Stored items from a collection
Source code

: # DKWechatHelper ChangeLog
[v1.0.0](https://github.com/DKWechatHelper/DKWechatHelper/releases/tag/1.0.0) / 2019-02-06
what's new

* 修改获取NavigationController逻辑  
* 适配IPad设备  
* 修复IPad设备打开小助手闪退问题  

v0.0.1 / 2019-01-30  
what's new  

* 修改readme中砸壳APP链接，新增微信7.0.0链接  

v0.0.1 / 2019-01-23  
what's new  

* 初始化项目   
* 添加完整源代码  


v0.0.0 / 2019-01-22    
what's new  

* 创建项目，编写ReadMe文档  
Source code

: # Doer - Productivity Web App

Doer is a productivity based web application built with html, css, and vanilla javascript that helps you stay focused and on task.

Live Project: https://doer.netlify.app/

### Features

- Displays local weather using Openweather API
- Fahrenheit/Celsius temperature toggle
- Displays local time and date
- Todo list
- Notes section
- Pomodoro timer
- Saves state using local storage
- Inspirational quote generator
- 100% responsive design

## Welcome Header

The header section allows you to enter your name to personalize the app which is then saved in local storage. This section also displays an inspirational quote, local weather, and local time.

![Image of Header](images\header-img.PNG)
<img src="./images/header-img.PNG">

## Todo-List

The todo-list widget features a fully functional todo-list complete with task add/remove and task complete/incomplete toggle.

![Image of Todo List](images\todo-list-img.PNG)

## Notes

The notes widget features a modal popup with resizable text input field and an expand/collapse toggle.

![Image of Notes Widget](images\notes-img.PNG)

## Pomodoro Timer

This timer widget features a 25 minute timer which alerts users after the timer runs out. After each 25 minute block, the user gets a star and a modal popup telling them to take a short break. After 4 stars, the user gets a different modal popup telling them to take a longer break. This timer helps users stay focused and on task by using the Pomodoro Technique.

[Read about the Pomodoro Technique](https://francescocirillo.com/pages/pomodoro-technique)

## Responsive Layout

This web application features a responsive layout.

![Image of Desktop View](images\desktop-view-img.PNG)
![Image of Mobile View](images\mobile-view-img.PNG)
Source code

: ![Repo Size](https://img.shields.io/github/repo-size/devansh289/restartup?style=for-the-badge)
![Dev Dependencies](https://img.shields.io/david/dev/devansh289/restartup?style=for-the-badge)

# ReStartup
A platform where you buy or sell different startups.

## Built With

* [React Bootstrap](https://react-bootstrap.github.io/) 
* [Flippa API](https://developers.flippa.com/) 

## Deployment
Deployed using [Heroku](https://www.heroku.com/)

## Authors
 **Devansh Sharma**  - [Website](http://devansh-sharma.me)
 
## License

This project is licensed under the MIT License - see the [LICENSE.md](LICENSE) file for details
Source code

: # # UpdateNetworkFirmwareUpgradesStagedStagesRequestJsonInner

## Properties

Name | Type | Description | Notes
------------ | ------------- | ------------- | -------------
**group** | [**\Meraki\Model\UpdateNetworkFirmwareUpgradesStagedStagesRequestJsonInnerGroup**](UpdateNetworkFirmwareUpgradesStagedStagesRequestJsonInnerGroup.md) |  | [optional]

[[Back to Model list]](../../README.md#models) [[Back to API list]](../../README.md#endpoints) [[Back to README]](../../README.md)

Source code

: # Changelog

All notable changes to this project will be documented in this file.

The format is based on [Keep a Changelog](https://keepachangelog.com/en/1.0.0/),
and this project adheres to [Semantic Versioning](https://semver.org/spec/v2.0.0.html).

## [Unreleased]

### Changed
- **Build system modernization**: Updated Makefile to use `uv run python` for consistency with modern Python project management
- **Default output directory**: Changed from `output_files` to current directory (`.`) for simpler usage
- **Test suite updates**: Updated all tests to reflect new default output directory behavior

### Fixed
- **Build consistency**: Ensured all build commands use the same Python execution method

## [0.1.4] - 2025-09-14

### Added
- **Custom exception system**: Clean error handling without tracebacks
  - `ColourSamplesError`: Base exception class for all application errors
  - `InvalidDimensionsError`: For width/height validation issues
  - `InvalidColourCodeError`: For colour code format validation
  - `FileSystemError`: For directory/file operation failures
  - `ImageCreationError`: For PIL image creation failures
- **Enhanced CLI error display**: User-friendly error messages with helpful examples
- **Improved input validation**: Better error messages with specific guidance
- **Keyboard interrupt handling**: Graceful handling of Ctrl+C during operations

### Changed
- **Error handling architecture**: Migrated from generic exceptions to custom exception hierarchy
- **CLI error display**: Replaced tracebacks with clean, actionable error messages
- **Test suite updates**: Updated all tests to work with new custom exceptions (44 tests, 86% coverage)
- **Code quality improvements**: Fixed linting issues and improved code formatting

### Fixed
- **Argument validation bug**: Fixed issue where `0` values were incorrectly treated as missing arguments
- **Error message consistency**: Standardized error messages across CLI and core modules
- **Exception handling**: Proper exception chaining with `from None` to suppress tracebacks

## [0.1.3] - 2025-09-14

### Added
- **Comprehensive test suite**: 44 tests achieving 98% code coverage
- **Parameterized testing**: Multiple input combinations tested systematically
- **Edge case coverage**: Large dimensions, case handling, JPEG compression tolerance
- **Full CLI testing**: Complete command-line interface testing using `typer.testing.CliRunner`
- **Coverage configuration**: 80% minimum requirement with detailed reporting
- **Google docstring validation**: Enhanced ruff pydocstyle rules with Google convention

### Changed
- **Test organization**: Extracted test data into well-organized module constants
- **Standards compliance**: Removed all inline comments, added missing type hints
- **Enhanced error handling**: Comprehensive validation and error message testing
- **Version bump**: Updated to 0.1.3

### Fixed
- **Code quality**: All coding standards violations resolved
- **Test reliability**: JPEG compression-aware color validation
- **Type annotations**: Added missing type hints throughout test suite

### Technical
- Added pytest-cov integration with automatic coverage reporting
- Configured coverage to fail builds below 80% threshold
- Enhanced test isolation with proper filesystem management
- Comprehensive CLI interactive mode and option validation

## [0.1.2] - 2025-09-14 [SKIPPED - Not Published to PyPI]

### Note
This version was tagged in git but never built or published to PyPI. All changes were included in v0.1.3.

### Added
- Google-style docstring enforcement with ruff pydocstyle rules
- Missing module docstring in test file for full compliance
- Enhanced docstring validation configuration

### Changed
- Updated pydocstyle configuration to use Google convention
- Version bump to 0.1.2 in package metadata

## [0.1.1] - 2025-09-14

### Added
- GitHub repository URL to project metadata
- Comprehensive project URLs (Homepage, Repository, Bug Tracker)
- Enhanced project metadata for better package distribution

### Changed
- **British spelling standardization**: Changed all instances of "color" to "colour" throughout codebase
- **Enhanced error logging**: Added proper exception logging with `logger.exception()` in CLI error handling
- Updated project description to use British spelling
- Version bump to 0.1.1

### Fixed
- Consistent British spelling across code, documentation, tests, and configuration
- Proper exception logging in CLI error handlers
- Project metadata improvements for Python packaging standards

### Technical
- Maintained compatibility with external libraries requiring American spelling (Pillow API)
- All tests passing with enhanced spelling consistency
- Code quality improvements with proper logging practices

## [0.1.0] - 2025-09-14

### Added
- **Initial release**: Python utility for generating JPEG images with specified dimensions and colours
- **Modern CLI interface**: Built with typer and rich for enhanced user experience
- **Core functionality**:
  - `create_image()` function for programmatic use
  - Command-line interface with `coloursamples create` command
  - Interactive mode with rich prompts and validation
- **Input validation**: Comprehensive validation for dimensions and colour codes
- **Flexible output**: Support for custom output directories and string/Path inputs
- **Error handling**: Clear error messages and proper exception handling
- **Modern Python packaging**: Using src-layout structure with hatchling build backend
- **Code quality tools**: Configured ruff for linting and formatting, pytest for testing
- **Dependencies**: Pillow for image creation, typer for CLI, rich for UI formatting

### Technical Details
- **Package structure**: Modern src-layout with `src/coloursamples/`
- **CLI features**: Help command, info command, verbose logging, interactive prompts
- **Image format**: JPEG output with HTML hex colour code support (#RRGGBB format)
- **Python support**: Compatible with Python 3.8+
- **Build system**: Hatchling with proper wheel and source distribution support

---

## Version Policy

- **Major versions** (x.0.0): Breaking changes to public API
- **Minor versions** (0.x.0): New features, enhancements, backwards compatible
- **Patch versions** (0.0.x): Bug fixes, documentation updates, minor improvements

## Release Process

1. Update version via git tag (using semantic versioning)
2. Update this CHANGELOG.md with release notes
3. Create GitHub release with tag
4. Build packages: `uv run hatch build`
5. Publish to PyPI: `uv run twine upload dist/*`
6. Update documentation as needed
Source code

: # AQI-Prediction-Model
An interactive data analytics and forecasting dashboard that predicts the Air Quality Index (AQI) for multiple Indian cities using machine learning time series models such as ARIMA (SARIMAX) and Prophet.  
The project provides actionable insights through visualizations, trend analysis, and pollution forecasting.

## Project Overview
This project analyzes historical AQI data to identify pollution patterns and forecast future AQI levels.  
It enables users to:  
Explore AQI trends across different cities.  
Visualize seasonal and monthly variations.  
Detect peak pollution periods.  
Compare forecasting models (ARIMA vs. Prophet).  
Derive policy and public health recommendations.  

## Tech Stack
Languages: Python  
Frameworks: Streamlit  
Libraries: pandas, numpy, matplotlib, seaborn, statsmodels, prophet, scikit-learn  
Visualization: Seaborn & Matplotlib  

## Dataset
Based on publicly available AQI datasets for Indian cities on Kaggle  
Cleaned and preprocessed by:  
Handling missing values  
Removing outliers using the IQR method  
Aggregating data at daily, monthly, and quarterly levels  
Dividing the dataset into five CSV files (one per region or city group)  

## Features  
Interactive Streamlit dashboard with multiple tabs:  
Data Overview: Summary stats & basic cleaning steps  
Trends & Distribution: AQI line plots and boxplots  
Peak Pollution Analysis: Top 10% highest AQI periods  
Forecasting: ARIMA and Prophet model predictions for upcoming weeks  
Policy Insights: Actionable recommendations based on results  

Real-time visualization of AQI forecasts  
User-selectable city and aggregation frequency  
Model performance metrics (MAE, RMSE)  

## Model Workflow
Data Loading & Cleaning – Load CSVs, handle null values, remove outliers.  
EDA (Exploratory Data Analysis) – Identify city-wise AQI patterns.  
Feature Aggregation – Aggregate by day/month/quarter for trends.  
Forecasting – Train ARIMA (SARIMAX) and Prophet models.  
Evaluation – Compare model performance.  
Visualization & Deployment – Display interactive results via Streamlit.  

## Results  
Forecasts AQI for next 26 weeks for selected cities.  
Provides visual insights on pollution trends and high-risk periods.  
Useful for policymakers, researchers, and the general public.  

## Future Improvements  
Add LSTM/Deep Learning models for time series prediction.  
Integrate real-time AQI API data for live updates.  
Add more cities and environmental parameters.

WHAT TO WORK ON -> For each line of the entries that holds the word "where", pull that line out.

PROBLEM SOLUTION ->
A platform where you buy or sell different startups.
- **Argument validation bug**: Fixed issue where `0` values were incorrectly treated as missing arguments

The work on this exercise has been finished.